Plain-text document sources

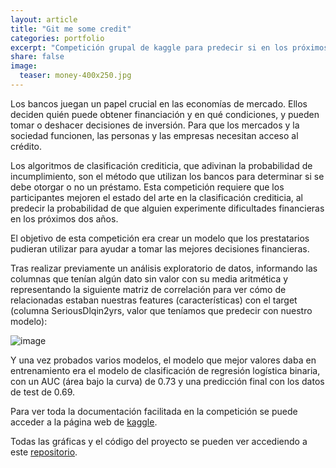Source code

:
 ```yaml
---
layout: article
title: "Git me some credit"
categories: portfolio
excerpt: "Competición grupal de kaggle para predecir si en los próximos 2 años una persona puede pagar un crédito o no"
share: false
image:
  teaser: money-400x250.jpg
---
```


Los bancos juegan un papel crucial en las economías de mercado. Ellos deciden quién puede obtener financiación y en qué condiciones, y pueden tomar o deshacer decisiones de inversión. Para que los mercados y la sociedad funcionen, las personas y las empresas necesitan acceso al crédito.

Los algoritmos de clasificación crediticia, que adivinan la probabilidad de incumplimiento, son el método que utilizan los bancos para determinar si se debe otorgar o no un préstamo. Esta competición requiere que los participantes mejoren el estado del arte en la clasificación crediticia, al predecir la probabilidad de que alguien experimente dificultades financieras en los próximos dos años.

El objetivo de esta competición era crear un modelo que los prestatarios pudieran utilizar para ayudar a tomar las mejores decisiones financieras.

Tras realizar previamente un análisis exploratorio de datos, informando las columnas que tenían algún dato sin valor con su media aritmética y representando la siguiente matriz de correlación para ver cómo de relacionadas estaban nuestras features (características) con el target (columna SeriousDlqin2yrs, valor que teníamos que predecir con nuestro modelo):

![image](/portfolio/images/matriz-750.jpg)

Y una vez probados varios modelos, el modelo que mejor valores daba en entrenamiento era el modelo de clasificación de regresión logística binaria, con un AUC (área bajo la curva) de 0.73 y una predicción final con los datos de test de 0.69.

Para ver toda la documentación facilitada en la competición se puede acceder a la página web de [kaggle](https://www.kaggle.com/c/give-me-some-credit-20210326).

Todas las gráficas y el código del proyecto se pueden ver accediendo a este [repositorio](https://github.com/sonimik13/give-me-some-credit).
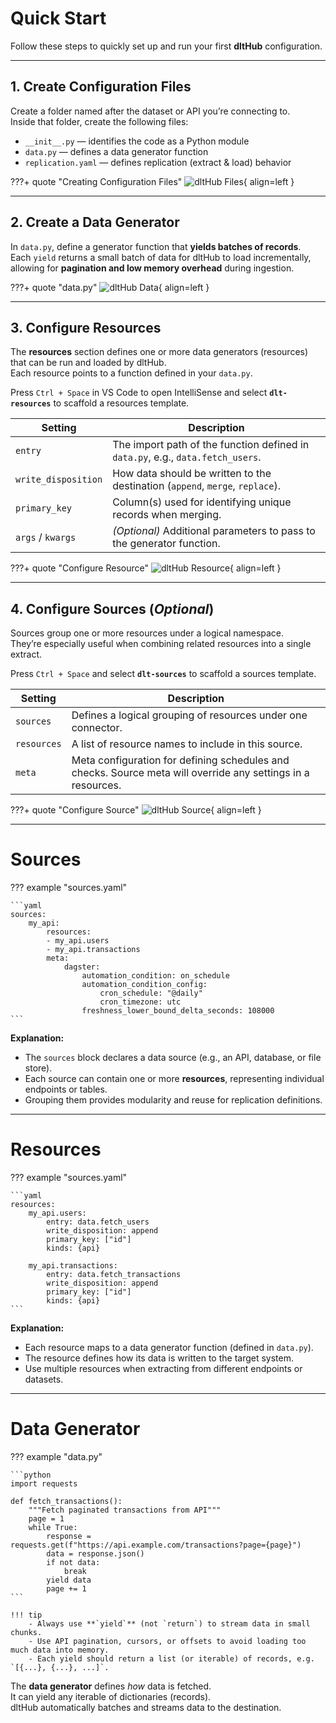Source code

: # Quick Start

Follow these steps to quickly set up and run your first **dltHub** configuration.

---

## 1. Create Configuration Files

Create a folder named after the dataset or API you’re connecting to.  
Inside that folder, create the following files:

- `__init__.py` — identifies the code as a Python module  
- `data.py` — defines a data generator function  
- `replication.yaml` — defines replication (extract & load) behavior

???+ quote "Creating Configuration Files"
    ![dltHub Files](../../img/dlt/1_files.gif){ align=left }

---

## 2. Create a Data Generator

In `data.py`, define a generator function that **yields batches of records**.  
Each `yield` returns a small batch of data for dltHub to load incrementally, allowing for **pagination and low memory overhead** during ingestion.

???+ quote "data.py"
    ![dltHub Data](../../img/dlt/2_data.gif){ align=left }

---

## 3. Configure Resources

The **resources** section defines one or more data generators (resources) that can be run and loaded by dltHub.  
Each resource points to a function defined in your `data.py`.

Press `Ctrl + Space` in VS Code to open IntelliSense and select **`dlt-resources`** to scaffold a resources template.

| Setting | Description |
| -------- | ----------- |
| `entry` | The import path of the function defined in `data.py`, e.g., `data.fetch_users`. |
| `write_disposition` | How data should be written to the destination (`append`, `merge`, `replace`). |
| `primary_key` | Column(s) used for identifying unique records when merging. |
| `args` / `kwargs` | *(Optional)* Additional parameters to pass to the generator function. |

???+ quote "Configure Resource"
    ![dltHub Resource](../../img/dlt/3_resource.gif){ align=left }

---

## 4. Configure Sources (*Optional*)

Sources group one or more resources under a logical namespace.  
They’re especially useful when combining related resources into a single extract.

Press `Ctrl + Space` and select **`dlt-sources`** to scaffold a sources template.


| Setting | Description |
| -------- | ----------- |
| `sources` | Defines a logical grouping of resources under one connector. |
| `resources` | A list of resource names to include in this source. |
| `meta` | Meta configuration for defining schedules and checks.  Source meta will override any settings in a resources. |

???+ quote "Configure Source"
    ![dltHub Source](../../img/dlt/4_sources.gif){ align=left }

---

# Sources

??? example "sources.yaml"

    ```yaml
    sources:
        my_api:
            resources:
            - my_api.users
            - my_api.transactions
            meta:
                dagster:
                    automation_condition: on_schedule
                    automation_condition_config:
                        cron_schedule: "@daily"
                        cron_timezone: utc
                    freshness_lower_bound_delta_seconds: 108000
    ```

**Explanation:**
- The `sources` block declares a data source (e.g., an API, database, or file store).
- Each source can contain one or more **resources**, representing individual endpoints or tables.
- Grouping them provides modularity and reuse for replication definitions.

---

# Resources

??? example "sources.yaml"

    ```yaml
    resources:
        my_api.users:
            entry: data.fetch_users
            write_disposition: append
            primary_key: ["id"]
            kinds: {api}

        my_api.transactions:
            entry: data.fetch_transactions
            write_disposition: append
            primary_key: ["id"]
            kinds: {api}
    ```

**Explanation:**
- Each resource maps to a data generator function (defined in `data.py`).
- The resource defines how its data is written to the target system.
- Use multiple resources when extracting from different endpoints or datasets.

---

# Data Generator

??? example "data.py"

    ```python
    import requests

    def fetch_transactions():
        """Fetch paginated transactions from API"""
        page = 1
        while True:
            response = requests.get(f"https://api.example.com/transactions?page={page}")
            data = response.json()
            if not data:
                break
            yield data
            page += 1
    ```

    !!! tip
        - Always use **`yield`** (not `return`) to stream data in small chunks.  
        - Use API pagination, cursors, or offsets to avoid loading too much data into memory.  
        - Each yield should return a list (or iterable) of records, e.g. `[{...}, {...}, ...]`.

The **data generator** defines *how* data is fetched.  
It can yield any iterable of dictionaries (records).  
dltHub automatically batches and streams data to the destination.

## Work instructions
Copy out all the lines of the records that include "when".

## Response below
| `primary_key` | Column(s) used for identifying unique records when merging. |
They’re especially useful when combining related resources into a single extract.
- Use multiple resources when extracting from different endpoints or datasets.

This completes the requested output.